Exhibit 5.1
March 14, 2005
National Oilwell Varco, Inc.
10000 Richmond
Houston, Texas 77042
Re: | Registration of $16,000,000 deferred compensation obligations and 12,000 shares of Common Stock, par value $0.01 per share, pursuant to a Registration Statement on Form S-8 |
Gentlemen:
We have acted as counsel to National Oilwell Varco, Inc., a Delaware corporation (the “Company”), in connection with the registration statement on Form S-8 (the “Registration Statement”) filed with the Securities and Exchange Commission (the “Commission”) on March 14, 2005 registering under the Securities Act of 1933, as amended, $16,000,000 of unsecured deferred compensation obligations of the Company (the “Obligations”) and the issuance of up to 12,000 shares of Common Stock, par value $0.01 per share (the “Shares”), under the Varco International, Inc. Deferred Compensation Plan (the “Plan”).
We have examined such matters of fact and questions of law as we have considered appropriate for purposes of rendering the opinions expressed below.

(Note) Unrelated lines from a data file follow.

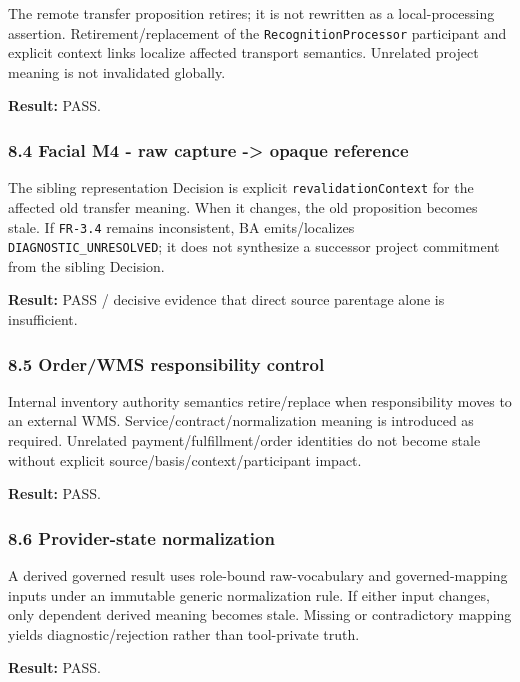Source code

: \documentclass[11pt,a4paper]{article}
\begin{document}
The remote transfer proposition retires; it is not rewritten as a local-processing assertion. Retirement/replacement of the \texttt{RecognitionProcessor} participant and explicit context links localize affected transport semantics. Unrelated project meaning is not invalidated globally.

\textbf{Result:} PASS.

\subsubsection{8.4 Facial M4 - raw capture -\textgreater{} opaque reference}\label{facial-m4---raw-capture---opaque-reference}

The sibling representation Decision is explicit \texttt{revalidationContext} for the affected old transfer meaning. When it changes, the old proposition becomes stale. If \texttt{FR-3.4} remains inconsistent, BA emits/localizes \texttt{DIAGNOSTIC\_UNRESOLVED}; it does not synthesize a successor project commitment from the sibling Decision.

\textbf{Result:} PASS / decisive evidence that direct source parentage alone is insufficient.

\subsubsection{8.5 Order/WMS responsibility control}\label{orderwms-responsibility-control}

Internal inventory authority semantics retire/replace when responsibility moves to an external WMS. Service/contract/normalization meaning is introduced as required. Unrelated payment/fulfillment/order identities do not become stale without explicit source/basis/context/participant impact.

\textbf{Result:} PASS.

\subsubsection{8.6 Provider-state normalization}\label{provider-state-normalization}

A derived governed result uses role-bound raw-vocabulary and governed-mapping inputs under an immutable generic normalization rule. If either input changes, only dependent derived meaning becomes stale. Missing or contradictory mapping yields diagnostic/rejection rather than tool-private truth.

\textbf{Result:} PASS.
\end{document}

In our examination, we have assumed the genuineness of all signatures, the authenticity of all documents submitted as originals, and the conformity to authentic original documents of all documents submitted as copies.
With respect to the opinion set forth in paragraph 1 below, we are opining herein as to the effect on the subject transaction only of the General Corporation Law of Delaware, and we express no opinion with respect to the applicability thereto, or the effect thereon, of the laws of any other jurisdiction, or as to any matters of municipal law or the laws of any other local agencies or instrumentalities within any state or jurisdiction. Our opinion set forth in paragraph 1 below is based upon our consideration of only those statutes, regulations and reported decisional law, which in our experience are normally applicable to deferred compensation plans.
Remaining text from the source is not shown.